* [Task brief] Every entry should be returned unchanged, with the pictures omitted.

* [Data]
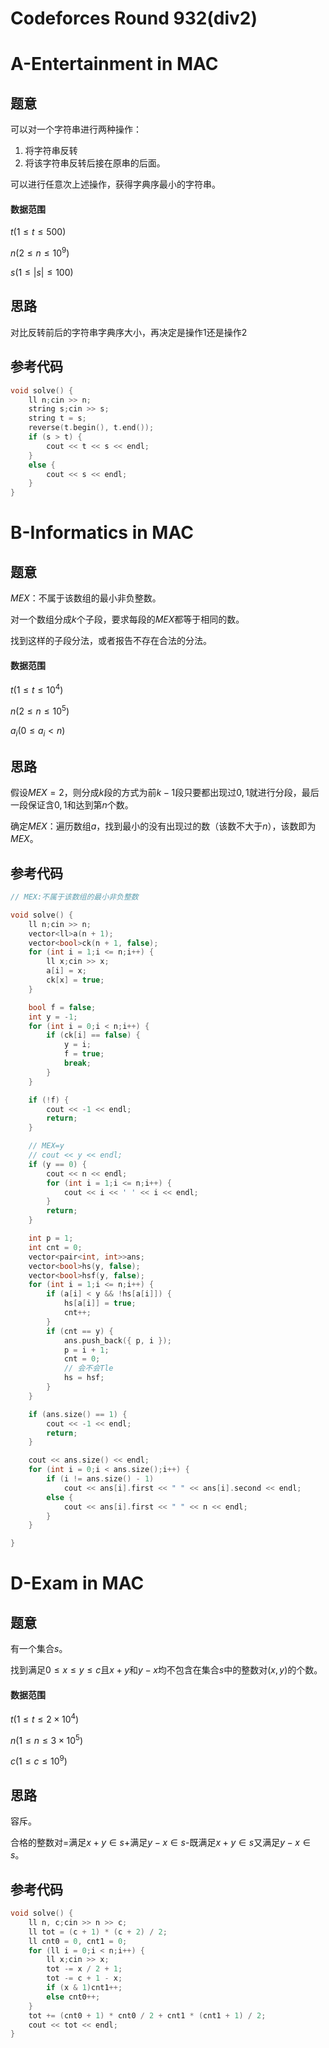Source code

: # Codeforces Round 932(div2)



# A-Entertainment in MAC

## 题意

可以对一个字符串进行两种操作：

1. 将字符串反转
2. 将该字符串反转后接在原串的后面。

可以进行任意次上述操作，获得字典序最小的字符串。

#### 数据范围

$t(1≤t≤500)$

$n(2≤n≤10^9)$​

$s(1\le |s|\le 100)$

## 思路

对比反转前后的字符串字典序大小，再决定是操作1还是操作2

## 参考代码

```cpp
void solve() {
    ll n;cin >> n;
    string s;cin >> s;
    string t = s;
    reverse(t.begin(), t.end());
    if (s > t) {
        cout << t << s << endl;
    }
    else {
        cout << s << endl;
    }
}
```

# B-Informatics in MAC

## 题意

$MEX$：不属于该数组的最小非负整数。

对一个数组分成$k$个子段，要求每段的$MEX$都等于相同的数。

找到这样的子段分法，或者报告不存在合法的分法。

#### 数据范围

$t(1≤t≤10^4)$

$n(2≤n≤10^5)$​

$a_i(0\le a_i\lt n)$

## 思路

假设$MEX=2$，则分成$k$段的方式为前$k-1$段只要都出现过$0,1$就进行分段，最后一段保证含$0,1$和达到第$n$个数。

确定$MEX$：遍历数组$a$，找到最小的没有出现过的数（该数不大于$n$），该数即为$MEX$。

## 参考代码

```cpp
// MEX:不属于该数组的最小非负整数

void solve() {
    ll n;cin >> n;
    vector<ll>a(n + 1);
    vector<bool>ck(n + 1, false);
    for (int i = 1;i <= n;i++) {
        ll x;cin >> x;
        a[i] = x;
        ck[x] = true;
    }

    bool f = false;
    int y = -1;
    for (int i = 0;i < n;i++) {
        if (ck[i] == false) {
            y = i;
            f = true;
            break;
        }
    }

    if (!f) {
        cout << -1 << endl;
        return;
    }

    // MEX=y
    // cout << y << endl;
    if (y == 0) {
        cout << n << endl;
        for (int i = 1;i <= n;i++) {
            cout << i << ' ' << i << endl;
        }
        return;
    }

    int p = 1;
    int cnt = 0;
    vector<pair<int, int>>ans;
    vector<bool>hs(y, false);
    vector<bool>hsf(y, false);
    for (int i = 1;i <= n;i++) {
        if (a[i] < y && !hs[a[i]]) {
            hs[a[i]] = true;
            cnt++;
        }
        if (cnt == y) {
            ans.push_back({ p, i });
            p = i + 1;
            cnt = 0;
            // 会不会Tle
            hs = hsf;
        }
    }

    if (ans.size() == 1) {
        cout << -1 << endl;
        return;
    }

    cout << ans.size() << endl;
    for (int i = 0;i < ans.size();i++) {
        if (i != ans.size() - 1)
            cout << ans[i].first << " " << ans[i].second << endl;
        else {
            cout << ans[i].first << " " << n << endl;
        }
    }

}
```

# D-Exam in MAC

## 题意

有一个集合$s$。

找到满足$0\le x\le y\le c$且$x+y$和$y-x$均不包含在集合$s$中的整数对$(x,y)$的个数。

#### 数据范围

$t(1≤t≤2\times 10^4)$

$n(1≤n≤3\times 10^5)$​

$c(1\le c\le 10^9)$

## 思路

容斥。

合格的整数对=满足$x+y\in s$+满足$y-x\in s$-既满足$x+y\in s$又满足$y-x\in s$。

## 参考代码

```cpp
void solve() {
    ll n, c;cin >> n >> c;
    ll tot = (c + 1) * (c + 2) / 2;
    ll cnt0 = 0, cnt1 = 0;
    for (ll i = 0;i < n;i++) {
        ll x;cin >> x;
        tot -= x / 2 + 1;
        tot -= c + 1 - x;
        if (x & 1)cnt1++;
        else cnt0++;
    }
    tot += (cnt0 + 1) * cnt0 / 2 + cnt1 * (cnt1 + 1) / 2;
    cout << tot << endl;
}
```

* [Written answer]
Source code

: # Codeforces Round 932(div2)



# A-Entertainment in MAC

## 题意

可以对一个字符串进行两种操作：

1. 将字符串反转
2. 将该字符串反转后接在原串的后面。

可以进行任意次上述操作，获得字典序最小的字符串。

#### 数据范围

$t(1≤t≤500)$

$n(2≤n≤10^9)$​

$s(1\le |s|\le 100)$

## 思路

对比反转前后的字符串字典序大小，再决定是操作1还是操作2

## 参考代码

```cpp
void solve() {
    ll n;cin >> n;
    string s;cin >> s;
    string t = s;
    reverse(t.begin(), t.end());
    if (s > t) {
        cout << t << s << endl;
    }
    else {
        cout << s << endl;
    }
}
```

# B-Informatics in MAC

## 题意

$MEX$：不属于该数组的最小非负整数。

对一个数组分成$k$个子段，要求每段的$MEX$都等于相同的数。

找到这样的子段分法，或者报告不存在合法的分法。

#### 数据范围

$t(1≤t≤10^4)$

$n(2≤n≤10^5)$​

$a_i(0\le a_i\lt n)$

## 思路

假设$MEX=2$，则分成$k$段的方式为前$k-1$段只要都出现过$0,1$就进行分段，最后一段保证含$0,1$和达到第$n$个数。

确定$MEX$：遍历数组$a$，找到最小的没有出现过的数（该数不大于$n$），该数即为$MEX$。

## 参考代码

```cpp
// MEX:不属于该数组的最小非负整数

void solve() {
    ll n;cin >> n;
    vector<ll>a(n + 1);
    vector<bool>ck(n + 1, false);
    for (int i = 1;i <= n;i++) {
        ll x;cin >> x;
        a[i] = x;
        ck[x] = true;
    }

    bool f = false;
    int y = -1;
    for (int i = 0;i < n;i++) {
        if (ck[i] == false) {
            y = i;
            f = true;
            break;
        }
    }

    if (!f) {
        cout << -1 << endl;
        return;
    }

    // MEX=y
    // cout << y << endl;
    if (y == 0) {
        cout << n << endl;
        for (int i = 1;i <= n;i++) {
            cout << i << ' ' << i << endl;
        }
        return;
    }

    int p = 1;
    int cnt = 0;
    vector<pair<int, int>>ans;
    vector<bool>hs(y, false);
    vector<bool>hsf(y, false);
    for (int i = 1;i <= n;i++) {
        if (a[i] < y && !hs[a[i]]) {
            hs[a[i]] = true;
            cnt++;
        }
        if (cnt == y) {
            ans.push_back({ p, i });
            p = i + 1;
            cnt = 0;
            // 会不会Tle
            hs = hsf;
        }
    }

    if (ans.size() == 1) {
        cout << -1 << endl;
        return;
    }

    cout << ans.size() << endl;
    for (int i = 0;i < ans.size();i++) {
        if (i != ans.size() - 1)
            cout << ans[i].first << " " << ans[i].second << endl;
        else {
            cout << ans[i].first << " " << n << endl;
        }
    }

}
```

# D-Exam in MAC

## 题意

有一个集合$s$。

找到满足$0\le x\le y\le c$且$x+y$和$y-x$均不包含在集合$s$中的整数对$(x,y)$的个数。

#### 数据范围

$t(1≤t≤2\times 10^4)$

$n(1≤n≤3\times 10^5)$​

$c(1\le c\le 10^9)$

## 思路

容斥。

合格的整数对=满足$x+y\in s$+满足$y-x\in s$-既满足$x+y\in s$又满足$y-x\in s$。

## 参考代码

```cpp
void solve() {
    ll n, c;cin >> n >> c;
    ll tot = (c + 1) * (c + 2) / 2;
    ll cnt0 = 0, cnt1 = 0;
    for (ll i = 0;i < n;i++) {
        ll x;cin >> x;
        tot -= x / 2 + 1;
        tot -= c + 1 - x;
        if (x & 1)cnt1++;
        else cnt0++;
    }
    tot += (cnt0 + 1) * cnt0 / 2 + cnt1 * (cnt1 + 1) / 2;
    cout << tot << endl;
}
```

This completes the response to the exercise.